▶ [SUPPLIED INFORMATION]:
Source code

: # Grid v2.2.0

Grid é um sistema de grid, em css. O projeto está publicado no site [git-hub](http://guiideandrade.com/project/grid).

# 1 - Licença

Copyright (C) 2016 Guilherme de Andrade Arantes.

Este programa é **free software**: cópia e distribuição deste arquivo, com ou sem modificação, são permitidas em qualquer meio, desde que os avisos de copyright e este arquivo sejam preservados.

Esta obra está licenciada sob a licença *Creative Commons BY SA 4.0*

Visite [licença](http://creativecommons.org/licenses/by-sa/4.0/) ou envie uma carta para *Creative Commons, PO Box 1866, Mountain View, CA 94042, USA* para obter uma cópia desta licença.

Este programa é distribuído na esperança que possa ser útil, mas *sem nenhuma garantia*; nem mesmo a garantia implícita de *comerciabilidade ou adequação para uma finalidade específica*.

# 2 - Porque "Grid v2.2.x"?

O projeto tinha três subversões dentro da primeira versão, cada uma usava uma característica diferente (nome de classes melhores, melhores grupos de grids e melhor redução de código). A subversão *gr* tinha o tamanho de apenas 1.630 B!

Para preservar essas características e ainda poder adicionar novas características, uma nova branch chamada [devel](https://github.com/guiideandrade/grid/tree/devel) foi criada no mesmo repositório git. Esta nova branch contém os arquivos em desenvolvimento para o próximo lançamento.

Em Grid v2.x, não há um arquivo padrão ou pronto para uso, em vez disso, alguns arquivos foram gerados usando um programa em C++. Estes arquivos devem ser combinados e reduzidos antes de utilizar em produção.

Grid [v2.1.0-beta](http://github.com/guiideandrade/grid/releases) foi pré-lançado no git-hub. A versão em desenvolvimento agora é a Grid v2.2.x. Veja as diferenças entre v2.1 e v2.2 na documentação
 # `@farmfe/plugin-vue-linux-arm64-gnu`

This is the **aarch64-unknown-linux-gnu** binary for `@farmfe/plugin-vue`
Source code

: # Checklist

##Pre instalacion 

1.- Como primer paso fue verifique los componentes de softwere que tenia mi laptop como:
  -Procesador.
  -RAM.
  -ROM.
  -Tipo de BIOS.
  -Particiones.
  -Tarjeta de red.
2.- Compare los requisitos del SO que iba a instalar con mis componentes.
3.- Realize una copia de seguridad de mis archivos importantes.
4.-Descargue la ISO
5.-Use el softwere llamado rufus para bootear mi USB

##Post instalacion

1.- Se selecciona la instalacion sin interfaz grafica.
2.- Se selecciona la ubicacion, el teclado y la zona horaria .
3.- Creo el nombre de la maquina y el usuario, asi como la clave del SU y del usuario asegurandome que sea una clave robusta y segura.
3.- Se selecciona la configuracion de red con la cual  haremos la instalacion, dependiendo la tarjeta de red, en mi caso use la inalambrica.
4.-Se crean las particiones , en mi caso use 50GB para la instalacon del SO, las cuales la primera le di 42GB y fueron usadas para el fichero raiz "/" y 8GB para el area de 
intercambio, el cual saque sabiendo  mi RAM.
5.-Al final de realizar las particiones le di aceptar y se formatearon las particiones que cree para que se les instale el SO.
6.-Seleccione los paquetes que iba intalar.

▶ [WHAT YOU WILL DO]:
What you write must be the entries restated word for word, from the opening line through the one holding "cópia desta licença.", with nothing else.

▶ [RESULT]:
Source code

: # Grid v2.2.0

Grid é um sistema de grid, em css. O projeto está publicado no site [git-hub](http://guiideandrade.com/project/grid).

# 1 - Licença

Copyright (C) 2016 Guilherme de Andrade Arantes.

Este programa é **free software**: cópia e distribuição deste arquivo, com ou sem modificação, são permitidas em qualquer meio, desde que os avisos de copyright e este arquivo sejam preservados.

Esta obra está licenciada sob a licença *Creative Commons BY SA 4.0*

Visite [licença](http://creativecommons.org/licenses/by-sa/4.0/) ou envie uma carta para *Creative Commons, PO Box 1866, Mountain View, CA 94042, USA* para obter uma cópia desta licença.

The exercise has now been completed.